用于测定肌力的指标归纳起来有:握力/握力体重指数(前臂、手屈肌力量),俯卧背伸(背肌力量),立定跳远、纵跳(下肢力量)等。
1、看意识是否清醒,如有障碍则需判断障碍的程度。
(1)意识障碍及其程度
① 嗜睡 是一种病理性持续睡眠,能被刺激或言语唤醒,醒后能回答问题,但反应较迟钝,回答简单而缓慢,停止刺激后又再入睡。
②昏睡 是一种比嗜睡深,接近于不省人事的意识状态。患者须大声呼唤或施以疼痛刺激方能唤醒。醒后反应迟钝,表情茫然,答话含糊,或答非所问,且很快又进入昏睡状态。昏睡时各种随意运动消失,但反射无明显改变。
③昏迷 是意识障碍最严重的阶段,也是病情危重的信号。按其程度可分以下几种情况:
a浅昏迷:仍有无意识的自发动作,对疼痛刺激有躲避反应,不能回答简单问题或执行简单命令,咳嗽反射、吞咽反射、角膜反射、瞳孔对光反射、腱反射均无明显改变。
b中度昏迷:自发动作很少,对强烈的疼痛刺激才有躲避反应,咳嗽、吞咽、角膜等浅反射减弱,可有巴彬斯基征。

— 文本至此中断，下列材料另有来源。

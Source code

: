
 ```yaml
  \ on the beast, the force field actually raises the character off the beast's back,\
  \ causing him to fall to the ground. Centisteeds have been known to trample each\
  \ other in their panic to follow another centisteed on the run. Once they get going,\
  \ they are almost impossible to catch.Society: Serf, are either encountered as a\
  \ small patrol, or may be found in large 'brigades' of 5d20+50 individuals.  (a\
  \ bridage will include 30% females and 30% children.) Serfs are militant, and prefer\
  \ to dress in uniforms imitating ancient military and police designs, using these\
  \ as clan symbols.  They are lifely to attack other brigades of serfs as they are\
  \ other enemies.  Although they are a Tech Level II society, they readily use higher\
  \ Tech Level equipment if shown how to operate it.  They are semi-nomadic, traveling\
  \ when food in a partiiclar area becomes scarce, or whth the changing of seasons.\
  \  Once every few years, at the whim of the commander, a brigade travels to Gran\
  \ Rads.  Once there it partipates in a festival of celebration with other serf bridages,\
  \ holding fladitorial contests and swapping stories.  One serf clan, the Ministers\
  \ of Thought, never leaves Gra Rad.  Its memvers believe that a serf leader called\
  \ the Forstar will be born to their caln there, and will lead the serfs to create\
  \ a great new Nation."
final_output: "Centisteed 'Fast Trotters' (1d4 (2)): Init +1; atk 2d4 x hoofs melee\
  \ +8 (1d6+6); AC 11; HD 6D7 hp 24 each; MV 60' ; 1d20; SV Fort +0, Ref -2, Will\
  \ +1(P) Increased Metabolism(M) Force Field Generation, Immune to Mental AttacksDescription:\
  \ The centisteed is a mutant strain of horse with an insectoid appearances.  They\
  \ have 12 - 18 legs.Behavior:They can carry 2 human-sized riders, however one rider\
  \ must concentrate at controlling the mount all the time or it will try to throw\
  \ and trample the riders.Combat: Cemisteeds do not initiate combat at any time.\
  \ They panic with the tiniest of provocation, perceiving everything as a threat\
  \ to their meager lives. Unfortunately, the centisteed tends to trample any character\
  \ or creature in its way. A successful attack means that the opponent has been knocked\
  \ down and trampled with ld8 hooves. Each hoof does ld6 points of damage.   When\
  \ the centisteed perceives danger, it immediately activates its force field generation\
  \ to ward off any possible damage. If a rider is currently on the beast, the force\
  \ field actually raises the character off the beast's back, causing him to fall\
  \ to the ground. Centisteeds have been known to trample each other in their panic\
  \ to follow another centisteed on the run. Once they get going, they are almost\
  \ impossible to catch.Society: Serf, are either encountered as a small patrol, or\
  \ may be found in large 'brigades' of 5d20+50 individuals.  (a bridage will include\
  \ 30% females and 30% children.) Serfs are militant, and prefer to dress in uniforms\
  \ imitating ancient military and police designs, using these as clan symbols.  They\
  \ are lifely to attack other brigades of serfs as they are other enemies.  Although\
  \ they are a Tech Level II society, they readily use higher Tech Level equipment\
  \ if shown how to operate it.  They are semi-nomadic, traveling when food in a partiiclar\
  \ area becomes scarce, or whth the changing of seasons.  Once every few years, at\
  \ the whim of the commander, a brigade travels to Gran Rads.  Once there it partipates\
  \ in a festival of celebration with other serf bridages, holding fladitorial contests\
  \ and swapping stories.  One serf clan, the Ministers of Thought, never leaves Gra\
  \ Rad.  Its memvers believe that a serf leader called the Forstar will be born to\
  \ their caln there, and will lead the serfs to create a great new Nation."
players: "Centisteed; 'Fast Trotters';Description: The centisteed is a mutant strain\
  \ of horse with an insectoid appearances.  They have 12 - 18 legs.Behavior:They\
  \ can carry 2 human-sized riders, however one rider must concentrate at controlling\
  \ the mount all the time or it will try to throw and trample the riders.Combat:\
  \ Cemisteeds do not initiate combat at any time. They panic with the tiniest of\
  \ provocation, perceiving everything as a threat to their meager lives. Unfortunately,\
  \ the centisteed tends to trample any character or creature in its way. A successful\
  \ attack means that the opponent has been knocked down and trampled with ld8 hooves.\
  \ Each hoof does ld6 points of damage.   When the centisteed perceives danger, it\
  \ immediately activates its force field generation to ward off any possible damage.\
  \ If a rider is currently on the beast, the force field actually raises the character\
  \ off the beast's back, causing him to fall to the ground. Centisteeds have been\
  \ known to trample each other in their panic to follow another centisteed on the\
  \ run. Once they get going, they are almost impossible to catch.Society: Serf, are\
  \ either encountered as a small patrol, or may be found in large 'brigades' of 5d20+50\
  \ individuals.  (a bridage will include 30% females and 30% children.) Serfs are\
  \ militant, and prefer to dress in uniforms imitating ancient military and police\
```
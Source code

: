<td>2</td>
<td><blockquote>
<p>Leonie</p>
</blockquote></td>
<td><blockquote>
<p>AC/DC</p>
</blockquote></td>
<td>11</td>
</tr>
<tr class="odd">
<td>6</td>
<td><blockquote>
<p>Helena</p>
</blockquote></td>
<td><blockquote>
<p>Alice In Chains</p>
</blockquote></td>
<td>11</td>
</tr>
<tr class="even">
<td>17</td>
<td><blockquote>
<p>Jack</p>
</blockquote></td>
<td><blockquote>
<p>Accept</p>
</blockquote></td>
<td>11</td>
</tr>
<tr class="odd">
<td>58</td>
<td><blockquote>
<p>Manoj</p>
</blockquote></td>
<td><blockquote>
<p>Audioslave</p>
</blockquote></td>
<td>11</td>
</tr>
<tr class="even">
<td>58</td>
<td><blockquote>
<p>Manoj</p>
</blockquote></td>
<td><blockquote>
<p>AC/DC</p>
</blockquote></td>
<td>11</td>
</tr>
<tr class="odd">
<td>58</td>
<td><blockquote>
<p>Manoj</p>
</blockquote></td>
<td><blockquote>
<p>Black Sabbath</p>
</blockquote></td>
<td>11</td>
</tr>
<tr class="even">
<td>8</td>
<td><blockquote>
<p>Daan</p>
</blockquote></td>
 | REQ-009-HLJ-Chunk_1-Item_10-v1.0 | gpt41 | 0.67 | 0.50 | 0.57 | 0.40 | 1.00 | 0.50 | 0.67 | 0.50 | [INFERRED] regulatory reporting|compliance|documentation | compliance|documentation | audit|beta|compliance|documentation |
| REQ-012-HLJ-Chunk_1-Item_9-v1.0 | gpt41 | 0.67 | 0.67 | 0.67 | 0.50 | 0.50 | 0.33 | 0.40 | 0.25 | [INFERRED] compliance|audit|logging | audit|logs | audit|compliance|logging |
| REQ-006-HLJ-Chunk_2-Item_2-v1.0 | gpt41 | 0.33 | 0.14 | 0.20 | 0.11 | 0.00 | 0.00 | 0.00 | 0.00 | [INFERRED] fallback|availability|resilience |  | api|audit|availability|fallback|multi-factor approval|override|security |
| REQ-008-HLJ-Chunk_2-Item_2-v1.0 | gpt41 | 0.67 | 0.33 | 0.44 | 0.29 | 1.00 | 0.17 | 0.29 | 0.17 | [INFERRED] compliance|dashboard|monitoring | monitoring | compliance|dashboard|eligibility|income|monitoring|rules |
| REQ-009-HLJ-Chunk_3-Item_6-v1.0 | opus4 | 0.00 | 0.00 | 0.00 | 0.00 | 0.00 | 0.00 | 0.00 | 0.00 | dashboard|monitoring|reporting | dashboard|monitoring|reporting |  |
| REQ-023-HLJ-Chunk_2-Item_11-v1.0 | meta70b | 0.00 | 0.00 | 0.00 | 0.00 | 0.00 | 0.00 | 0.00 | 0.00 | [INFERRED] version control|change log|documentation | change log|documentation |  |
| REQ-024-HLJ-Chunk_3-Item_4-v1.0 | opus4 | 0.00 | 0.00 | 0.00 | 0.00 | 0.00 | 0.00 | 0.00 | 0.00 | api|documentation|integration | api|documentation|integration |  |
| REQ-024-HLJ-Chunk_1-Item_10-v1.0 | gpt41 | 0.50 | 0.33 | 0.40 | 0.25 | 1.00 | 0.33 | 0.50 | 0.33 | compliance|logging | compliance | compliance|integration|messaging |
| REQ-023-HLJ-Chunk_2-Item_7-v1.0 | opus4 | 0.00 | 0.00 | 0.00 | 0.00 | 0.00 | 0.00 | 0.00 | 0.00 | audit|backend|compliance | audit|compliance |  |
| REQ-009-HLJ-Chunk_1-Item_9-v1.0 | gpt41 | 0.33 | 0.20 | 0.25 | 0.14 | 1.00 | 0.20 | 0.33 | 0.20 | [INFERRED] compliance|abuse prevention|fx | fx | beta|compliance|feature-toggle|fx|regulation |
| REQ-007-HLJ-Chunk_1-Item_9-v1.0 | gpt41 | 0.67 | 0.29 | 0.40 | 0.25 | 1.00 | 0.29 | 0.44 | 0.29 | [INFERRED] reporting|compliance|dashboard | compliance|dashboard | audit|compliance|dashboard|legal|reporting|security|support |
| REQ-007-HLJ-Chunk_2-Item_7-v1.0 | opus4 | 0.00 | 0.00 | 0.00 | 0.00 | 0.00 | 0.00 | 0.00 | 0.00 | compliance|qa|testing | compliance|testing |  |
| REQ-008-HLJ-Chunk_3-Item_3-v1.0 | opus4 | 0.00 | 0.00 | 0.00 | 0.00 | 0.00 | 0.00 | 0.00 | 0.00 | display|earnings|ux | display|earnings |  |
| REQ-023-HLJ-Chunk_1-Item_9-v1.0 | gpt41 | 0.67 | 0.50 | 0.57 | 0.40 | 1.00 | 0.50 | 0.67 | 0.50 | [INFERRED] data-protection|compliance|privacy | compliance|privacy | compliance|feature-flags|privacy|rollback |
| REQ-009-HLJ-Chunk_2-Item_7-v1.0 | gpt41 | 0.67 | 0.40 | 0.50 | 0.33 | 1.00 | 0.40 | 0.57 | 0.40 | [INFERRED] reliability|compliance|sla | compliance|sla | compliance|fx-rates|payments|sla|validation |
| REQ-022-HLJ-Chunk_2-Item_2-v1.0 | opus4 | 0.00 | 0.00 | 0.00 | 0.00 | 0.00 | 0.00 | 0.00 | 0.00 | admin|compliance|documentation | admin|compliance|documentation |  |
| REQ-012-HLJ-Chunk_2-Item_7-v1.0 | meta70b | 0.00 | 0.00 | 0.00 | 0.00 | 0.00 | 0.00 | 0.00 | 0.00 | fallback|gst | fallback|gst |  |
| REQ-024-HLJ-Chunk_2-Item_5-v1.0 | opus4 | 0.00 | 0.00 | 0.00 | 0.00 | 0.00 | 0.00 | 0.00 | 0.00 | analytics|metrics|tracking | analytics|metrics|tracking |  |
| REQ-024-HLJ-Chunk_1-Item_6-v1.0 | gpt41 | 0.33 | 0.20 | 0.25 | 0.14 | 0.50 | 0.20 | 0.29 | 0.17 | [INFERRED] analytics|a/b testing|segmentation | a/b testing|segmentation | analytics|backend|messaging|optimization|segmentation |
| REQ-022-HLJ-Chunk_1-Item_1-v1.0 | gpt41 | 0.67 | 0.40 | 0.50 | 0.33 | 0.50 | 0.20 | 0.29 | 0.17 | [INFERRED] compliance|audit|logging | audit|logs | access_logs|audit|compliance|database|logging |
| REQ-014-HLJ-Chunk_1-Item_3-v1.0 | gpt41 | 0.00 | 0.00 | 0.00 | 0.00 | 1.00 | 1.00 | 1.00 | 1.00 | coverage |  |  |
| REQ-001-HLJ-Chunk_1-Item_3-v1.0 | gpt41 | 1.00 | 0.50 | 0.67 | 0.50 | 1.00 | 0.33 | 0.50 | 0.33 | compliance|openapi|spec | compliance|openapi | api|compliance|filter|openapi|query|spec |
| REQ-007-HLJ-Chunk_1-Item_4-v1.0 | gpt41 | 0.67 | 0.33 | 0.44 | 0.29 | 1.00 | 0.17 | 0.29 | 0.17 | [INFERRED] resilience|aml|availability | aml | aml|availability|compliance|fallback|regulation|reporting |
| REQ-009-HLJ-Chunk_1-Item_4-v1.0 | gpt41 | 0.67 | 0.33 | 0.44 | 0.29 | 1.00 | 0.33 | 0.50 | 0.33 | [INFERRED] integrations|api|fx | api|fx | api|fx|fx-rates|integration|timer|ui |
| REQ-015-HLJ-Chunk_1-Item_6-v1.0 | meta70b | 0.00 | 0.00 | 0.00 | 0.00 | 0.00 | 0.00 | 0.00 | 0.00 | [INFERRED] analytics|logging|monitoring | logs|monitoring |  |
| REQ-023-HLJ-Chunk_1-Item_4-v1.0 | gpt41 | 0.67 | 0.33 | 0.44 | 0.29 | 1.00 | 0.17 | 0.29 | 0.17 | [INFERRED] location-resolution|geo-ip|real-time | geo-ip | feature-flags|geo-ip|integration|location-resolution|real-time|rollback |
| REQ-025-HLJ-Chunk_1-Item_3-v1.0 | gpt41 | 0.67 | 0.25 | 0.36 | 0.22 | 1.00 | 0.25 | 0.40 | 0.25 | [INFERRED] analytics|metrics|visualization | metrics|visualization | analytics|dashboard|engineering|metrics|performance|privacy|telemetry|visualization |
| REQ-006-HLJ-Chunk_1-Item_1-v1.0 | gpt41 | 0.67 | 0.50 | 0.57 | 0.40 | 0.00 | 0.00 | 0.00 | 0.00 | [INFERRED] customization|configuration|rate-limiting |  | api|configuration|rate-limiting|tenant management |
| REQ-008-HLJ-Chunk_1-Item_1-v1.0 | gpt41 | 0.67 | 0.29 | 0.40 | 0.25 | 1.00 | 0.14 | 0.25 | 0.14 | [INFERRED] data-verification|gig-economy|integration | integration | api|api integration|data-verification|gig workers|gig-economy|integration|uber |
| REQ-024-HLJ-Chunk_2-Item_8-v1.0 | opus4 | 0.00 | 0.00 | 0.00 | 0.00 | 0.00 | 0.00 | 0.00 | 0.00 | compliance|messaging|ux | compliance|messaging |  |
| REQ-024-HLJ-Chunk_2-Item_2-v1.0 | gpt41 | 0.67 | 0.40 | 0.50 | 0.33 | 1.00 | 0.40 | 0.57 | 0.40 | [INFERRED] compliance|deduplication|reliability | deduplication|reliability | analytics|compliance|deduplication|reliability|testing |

c深昏迷:自发动作完全消失,肌肉松弛,对外界任何刺激均无反应,角膜反射、瞳孔对光反射、咳嗽反射、吞咽反射、腱反射均消失,巴彬斯基征持续存在或消失,生命体征常有改变。
2、观察记忆、情感、智能。
通过与病人接触、交谈、询问病史,可大致了解病人记忆力是否障碍,情感有无异常,智能方面可根据其记忆力、计算力、判断力以及对普通常识的理解能力加以判断。
3、观察言语。
在与病人交谈、听取病人诉说病史时可注意有无言语障碍。言语障碍分为失语和发音困难。失语是由于与言语功能有关的皮质损害所致。而发音困难则常由于发音肌肉的瘫痪、共济失调或肌张力增高引起的功能障碍。
(1)失语的临床类型
①运动性失语:又名表达性失语或Broca失语,病变位于额下回后部言语运动中枢。病人无咽、喉及舌肌的瘫痪,但不能言语或只能讲l-2个简单的字,对别人的言语及书写的文字能理解,但要读出来却有困难或读错,病人常有情绪改变。
②感觉性失语:又称Wemicke失语或听觉性失语,病变位于颞上回后部言语感觉中枢。病人构音良好,但不能理解别人及自己的言语,因此言语杂乱,答非所问,用词方面常有错误,严重时别人完全听不懂他的讲话,摹仿别人讲话的能力亦减退,病人有严重的言语缺陷,但无内省力。
③命名性失语:又称遗忘性失语,病变在左侧额中回及颞下回后部。病人丧失称呼物件及人名的能力,但能叙述是如何使用的,当别人讲出某物名称时,病人能辨别对方讲的是否正确。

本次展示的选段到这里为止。